Dexter stepped down from the door of the DC-3, then took hold of the princess and lowered her carefully to the tarmac. The herd of reporters rushed forward. At first the princess cowered in front of them. But then she looked up at Dexter and grabbed his meaty hand with her tiny one.

“Don’t worry,” he said, “everything is going to be all right.” And the amazing thing was, he believed it, every word.

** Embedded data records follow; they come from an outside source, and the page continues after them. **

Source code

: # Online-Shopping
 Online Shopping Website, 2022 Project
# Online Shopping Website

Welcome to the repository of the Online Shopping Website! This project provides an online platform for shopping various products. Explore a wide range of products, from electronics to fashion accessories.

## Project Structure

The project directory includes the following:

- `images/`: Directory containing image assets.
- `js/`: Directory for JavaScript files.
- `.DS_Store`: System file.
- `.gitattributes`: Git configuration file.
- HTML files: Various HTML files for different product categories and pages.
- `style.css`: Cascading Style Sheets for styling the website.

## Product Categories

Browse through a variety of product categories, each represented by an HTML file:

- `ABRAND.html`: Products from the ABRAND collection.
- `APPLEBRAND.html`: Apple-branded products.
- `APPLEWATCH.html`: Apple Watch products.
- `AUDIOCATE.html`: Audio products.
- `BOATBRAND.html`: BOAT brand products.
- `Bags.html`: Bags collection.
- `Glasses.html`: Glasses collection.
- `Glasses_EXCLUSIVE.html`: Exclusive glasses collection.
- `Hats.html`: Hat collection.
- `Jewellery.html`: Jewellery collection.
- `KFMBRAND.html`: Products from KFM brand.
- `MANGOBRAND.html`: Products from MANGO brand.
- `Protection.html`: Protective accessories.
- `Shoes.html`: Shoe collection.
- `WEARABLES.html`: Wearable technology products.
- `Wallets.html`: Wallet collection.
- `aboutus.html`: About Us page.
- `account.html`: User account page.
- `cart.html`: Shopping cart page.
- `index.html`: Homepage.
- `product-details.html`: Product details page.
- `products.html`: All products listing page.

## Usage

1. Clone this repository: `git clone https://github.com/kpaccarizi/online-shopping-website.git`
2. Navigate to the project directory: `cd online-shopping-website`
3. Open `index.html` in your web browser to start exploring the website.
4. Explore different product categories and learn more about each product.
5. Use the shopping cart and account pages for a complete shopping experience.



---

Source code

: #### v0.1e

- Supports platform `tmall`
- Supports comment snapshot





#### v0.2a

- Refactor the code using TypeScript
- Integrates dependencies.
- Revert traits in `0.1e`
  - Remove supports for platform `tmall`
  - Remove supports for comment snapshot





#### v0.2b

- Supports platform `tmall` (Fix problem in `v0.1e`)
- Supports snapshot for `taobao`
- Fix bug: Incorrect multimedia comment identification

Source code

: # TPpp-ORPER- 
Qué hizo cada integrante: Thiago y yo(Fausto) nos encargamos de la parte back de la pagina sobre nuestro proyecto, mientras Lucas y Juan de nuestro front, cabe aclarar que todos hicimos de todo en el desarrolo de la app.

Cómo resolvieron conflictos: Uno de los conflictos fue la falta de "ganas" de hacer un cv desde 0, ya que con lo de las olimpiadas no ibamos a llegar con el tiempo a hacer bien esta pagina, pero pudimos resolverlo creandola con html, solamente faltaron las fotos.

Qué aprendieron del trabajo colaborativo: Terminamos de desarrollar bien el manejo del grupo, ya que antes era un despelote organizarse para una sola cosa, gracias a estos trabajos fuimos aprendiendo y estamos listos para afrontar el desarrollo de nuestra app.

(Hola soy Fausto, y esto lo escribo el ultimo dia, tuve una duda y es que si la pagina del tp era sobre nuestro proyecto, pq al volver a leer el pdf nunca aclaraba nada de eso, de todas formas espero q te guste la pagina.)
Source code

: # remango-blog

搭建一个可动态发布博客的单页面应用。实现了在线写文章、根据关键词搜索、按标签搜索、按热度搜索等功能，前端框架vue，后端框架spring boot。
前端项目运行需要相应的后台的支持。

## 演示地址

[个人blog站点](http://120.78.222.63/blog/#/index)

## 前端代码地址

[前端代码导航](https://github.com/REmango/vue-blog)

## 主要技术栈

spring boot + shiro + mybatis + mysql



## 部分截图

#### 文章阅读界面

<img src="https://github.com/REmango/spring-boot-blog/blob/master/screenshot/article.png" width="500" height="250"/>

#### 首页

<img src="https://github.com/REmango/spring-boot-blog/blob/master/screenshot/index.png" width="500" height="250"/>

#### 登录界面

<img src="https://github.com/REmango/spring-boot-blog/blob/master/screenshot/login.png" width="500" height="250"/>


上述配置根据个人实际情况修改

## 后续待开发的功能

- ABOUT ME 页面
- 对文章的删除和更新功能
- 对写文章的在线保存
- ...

One photographer on the tarmac that day won the Pulitzer Prize for his picture of the princess. It ran on the cover of Life magazine later in that fateful year of 1939. It shows Her Royal Highness, the eight-year-old Princess Nureen, last surviving member of the House of Mansour, clutching Dexter with her right hand and in her left holding the possession she went back into the palace to get—her teddy bear. It is the teddy bear that makes her look so young and vulnerable. But her eyes are implacable and fierce. And in the aching chasm between these two emotional states, the photographer froze the moment, and Princess Nureen Mansour entered immortality.

I

Paris, May 8, 1951

Jacqueline Lee Bouvier wasn’t exactly dressed for discovering a corpse. A black Givenchy evening ensemble was no substitute for a white lab coat or whatever those people who examined dead bodies were supposed to wear. Nor was she dressed appropriately for this place—a cramped garret in a rundown apartment building in one of Paris’s less fashionable arrondissements.

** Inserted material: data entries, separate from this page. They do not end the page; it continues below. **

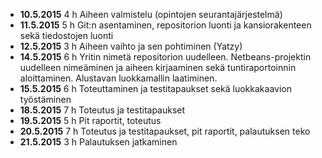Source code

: * **10.5.2015** 4 h Aiheen valmistelu (opintojen seurantajärjestelmä)
* **11.5.2015** 5 h Git:n asentaminen, repositorion luonti ja kansiorakenteen sekä tiedostojen luonti
* **12.5.2015** 3 h Aiheen vaihto ja sen pohtiminen (Yatzy)
* **14.5.2015** 6 h Yritin nimetä repositorion uudelleen. Netbeans-projektin uudelleen nimeäminen ja aiheen kirjaaminen sekä tuntiraportoinnin aloittaminen. Alustavan luokkamallin laatiminen.
* **15.5.2015** 6 h Toteuttaminen ja testitapaukset sekä luokkakaavion työstäminen
* **18.5.2015** 7 h Toteutus ja testitapaukset
* **19.5.2015** 5 h Pit raportit, toteutus
* **20.5.2015** 7 h Toteutus ja testitapaukset, pit raportit, palautuksen teko
* **21.5.2015** 3 h Palautuksen jatkaminen
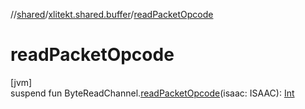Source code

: //[shared](../../index.md)/[xlitekt.shared.buffer](index.md)/[readPacketOpcode](read-packet-opcode.md)

# readPacketOpcode

[jvm]\
suspend fun ByteReadChannel.[readPacketOpcode](read-packet-opcode.md)(isaac: ISAAC): [Int](https://kotlinlang.org/api/latest/jvm/stdlib/kotlin/-int/index.html)
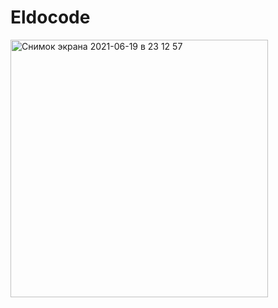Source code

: # Eldocode
<img width="412" alt="Снимок экрана 2021-06-19 в 23 12 57" src="https://user-images.githubusercontent.com/78022759/122654417-e4707c80-d153-11eb-8a73-a53797581ed5.png">
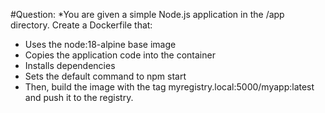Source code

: #Question:
*You are given a simple Node.js application in the /app directory. Create a Dockerfile that:
- Uses the node:18-alpine base image
- Copies the application code into the container
- Installs dependencies
- Sets the default command to npm start
- Then, build the image with the tag myregistry.local:5000/myapp:latest and push it to the registry.
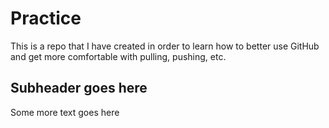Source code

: # Practice

This is a repo that I have created in order to learn how to better use GitHub and get more comfortable with pulling, pushing, etc.

## Subheader goes here

Some more text goes here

Jackie found to her surprise that she could handle stumbling over the dead man on the floor of the garret, even though this was the very first corpse she had ever encountered.

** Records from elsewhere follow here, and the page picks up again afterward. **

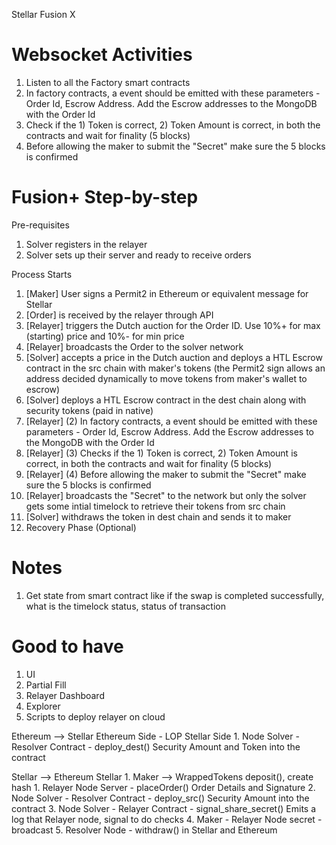 Stellar Fusion X

# Websocket Activities
1. Listen to all the Factory smart contracts
2. In factory contracts, a event should be emitted with these parameters - Order Id, Escrow Address. Add the Escrow addresses to the MongoDB with the Order Id
3. Check if the 1) Token is correct, 2) Token Amount is correct, in both the contracts and wait for finality (5 blocks)
4. Before allowing the maker to submit the "Secret" make sure the 5 blocks is confirmed  

# Fusion+ Step-by-step
Pre-requisites
1. Solver registers in the relayer
2. Solver sets up their server and ready to receive orders

Process Starts
1. [Maker] User signs a Permit2 in Ethereum or equivalent message for Stellar
2. [Order] is received by the relayer through API
3. [Relayer] triggers the Dutch auction for the Order ID. Use 10%+ for max (starting) price and 10%- for min price
4. [Relayer] broadcasts the Order to the solver network
5. [Solver] accepts a price in the Dutch auction and deploys a HTL Escrow contract in the src chain with maker's tokens (the Permit2 sign allows an address decided dynamically to move tokens from maker's wallet to escrow)
6. [Solver] deploys a HTL Escrow contract in the dest chain along with security tokens (paid in native)
7. [Relayer] (2) In factory contracts, a event should be emitted with these parameters - Order Id, Escrow Address. Add the Escrow addresses to the MongoDB with the Order Id
8. [Relayer] (3) Checks if the 1) Token is correct, 2) Token Amount is correct, in both the contracts and wait for finality (5 blocks)
9. [Relayer] (4) Before allowing the maker to submit the "Secret" make sure the 5 blocks is confirmed
10. [Relayer] broadcasts the "Secret" to the network but only the solver gets some intial timelock to retrieve their tokens from src chain
11. [Solver] withdraws the token in dest chain and sends it to maker
12. Recovery Phase (Optional)

# Notes
1. Get state from smart contract like if the swap is completed successfully, what is the timelock status, status of transaction

# Good to have
1. UI 
2. Partial Fill
3. Relayer Dashboard
4. Explorer
5. Scripts to deploy relayer on cloud

Ethereum --> Stellar
Ethereum Side - LOP
Stellar Side
    1. Node Solver - Resolver Contract - deploy_dest() Security Amount and Token into the contract

Stellar --> Ethereum
Stellar
    1. Maker --> WrappedTokens deposit(), create hash
    1. Relayer Node Server - placeOrder() Order Details and Signature
    2. Node Solver - Resolver Contract - deploy_src() Security Amount into the contract
    3. Node Solver - Relayer Contract - signal_share_secret() Emits a log that Relayer node, signal to do checks
    4. Maker - Relayer Node secret - broadcast
    5. Resolver Node - withdraw() in Stellar and Ethereum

She could handle it when she saw the obscenely gaping wound in his chest with the blood still dripping down, although the sight of blood, even in films, usually made her sick.

She could even handle it when she watched as a scrawny rat scurried across the scarred wooden floor and tentatively began to taste the blood that had pooled beside the corpse’s torso.

What she couldn’t handle was the “dead” man reaching out with his hand to grab her by the ankle.

Jackie jerked her knee up—a knee-jerk reaction if ever there was one—to get away from the apparently not-so-lifeless hand, trying to stifle the scream that was fast rising up in her throat, and asked herself what she, une fille américaine, was doing here. Born to wealth and privilege, crowned Queen Deb of the Year when she was presented to society at eighteen, schooled at Vassar and the Sorbonne, and recently graduated from George Washington University with a degree in French literature, how on earth had she wound up in this improbable apartment, babysitting a corpse?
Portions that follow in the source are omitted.